E' una cosa che provo dentro da sempre, fin da quando ero una bambina molto piccola: mi riferisco a quasi mezzo secolo fa, quando di ecologia non parlava ancora nessuno. Eppure già allora mi sentivo parte di relazioni non solo con gli altri uomini, ma anche con tutto ciò che di animato ed inanimato ci circonda. Ovviamente la bambina di allora non aveva queste parole per dirlo.

Ambiente e sviluppo sostenibile: quali sono le tue idee per il futuro?

Sviluppo sostenibile: temo che sia una contraddizione in termini. "Sviluppo" sottintende l'idea di "sempre più", "sempre oltre". Ma la Terra è un sistema finito, può offrirci risorse limitate. Acqua potabile, terreno coltivabile, petrolio: non ne abbiamo a disposizione quanto ne servirebbe per un "sempre più".

E poi, si vive meglio se si vive leggeri. L'importante è scegliere le cose che davvero contano, e su quelle concentrarsi.

Qual è stato il post più letto del tuo blog e quello che ti ha dato più soddisfazioni?

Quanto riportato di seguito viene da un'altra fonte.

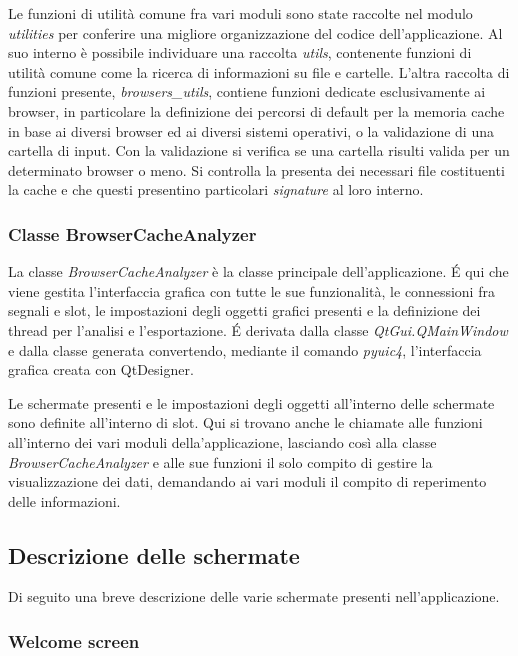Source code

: Le funzioni di utilità comune fra vari moduli sono state raccolte nel modulo \textit{utilities} per conferire una migliore organizzazione del codice dell'applicazione. 
Al suo interno è possibile individuare una raccolta \textit{utils}, contenente funzioni di utilità comune come la ricerca di informazioni su file e cartelle. 
L'altra raccolta di funzioni presente, \textit{browsers\_utils}, contiene funzioni dedicate esclusivamente ai browser, in particolare la definizione dei percorsi di default per la memoria cache in base ai diversi browser ed ai diversi sistemi operativi, o la validazione di una cartella di input. Con la validazione si verifica se una cartella risulti valida per un determinato browser o meno. Si controlla la presenta dei necessari file costituenti la cache e che questi presentino particolari \textit{signature} al loro interno.

\clearpage

\subsubsection{Classe BrowserCacheAnalyzer}

La classe \textit{BrowserCacheAnalyzer} è la classe principale dell'applicazione. \'E qui che viene gestita l'interfaccia grafica con tutte le sue funzionalità, le connessioni fra segnali e slot, le impostazioni degli oggetti grafici presenti e la definizione dei thread per l'analisi e l'esportazione. \'E derivata dalla classe \textit{QtGui.QMainWindow} e dalla classe generata convertendo, mediante il comando \textit{pyuic4}, l'interfaccia grafica creata con QtDesigner.

Le schermate presenti e le impostazioni degli oggetti all'interno delle schermate sono definite all'interno di slot. Qui si trovano anche le chiamate alle funzioni all'interno dei vari moduli della'applicazione, lasciando così alla classe \textit{BrowserCacheAnalyzer} e alle sue funzioni il solo compito di gestire la visualizzazione dei dati, demandando ai vari moduli il compito di reperimento delle informazioni.

\clearpage

\subsection{Descrizione delle schermate}


Di seguito una breve descrizione delle varie schermate presenti nell'applicazione.

\subsubsection{Welcome screen}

Il post più letto è quello dedicato alla storia di Christian, un leone nato in cattività negli Anni 60 che, faticosamente restituito alla natura e alla libertà, non dimentica gli uomini che lo hanno allevato e li riempie di feste in un modo incredibile quando tornano a cercarlo dopo tanti anni. Un video dolcissimo.
Però mi diverto soprattutto a scrivere di temi legati all'attualità, alla cronaca, ad esempio l'inceneritore di Acerra che non funziona, anche se è stato inaugurato fra squilli di trombe e rulli di tamburi.
E ancora il ponte sullo stretto di Messina, che se lo faranno (e spero di no) sarà inaugurato giusto negli anni in cui è statisticamente atteso un terremoto distruttivo nella zona.
Cose così, insomma.

3 blog che consiglieresti

Se devo scegliere fra i blog italiani, metto al primo posto Vogliaditerra. Il contadino che lo scrive è un autentico saggio.
Leggo volentieri anche il blog di Aspo Italia, l'associazione che studia le riserve di petrolio e gas naturale, e più in generale di tutte le materie prime.
E trovo stimolante Crisis, un blog dedicato al fatto che non si può continuare ad andare avanti come ora: lo impediscono motivi ecologici, economici e sociali.
Non sempre condivido quel che vi è scritto: però è un blog che fa pensare.

Quali sono per te le prime tre priorità per l’ambiente, da affrontare nell’immediato in Italia?

Guarda, non penso che esistano tre priorità per l'ambiente in Italia. Esiste un'unica priorità: imparare a camminare leggeri sulla Terra. Capire che non ha senso tutto questo nostro affannarsi per trasformare in beni materiali le risorse naturali. Vivremmo meglio noi, credo.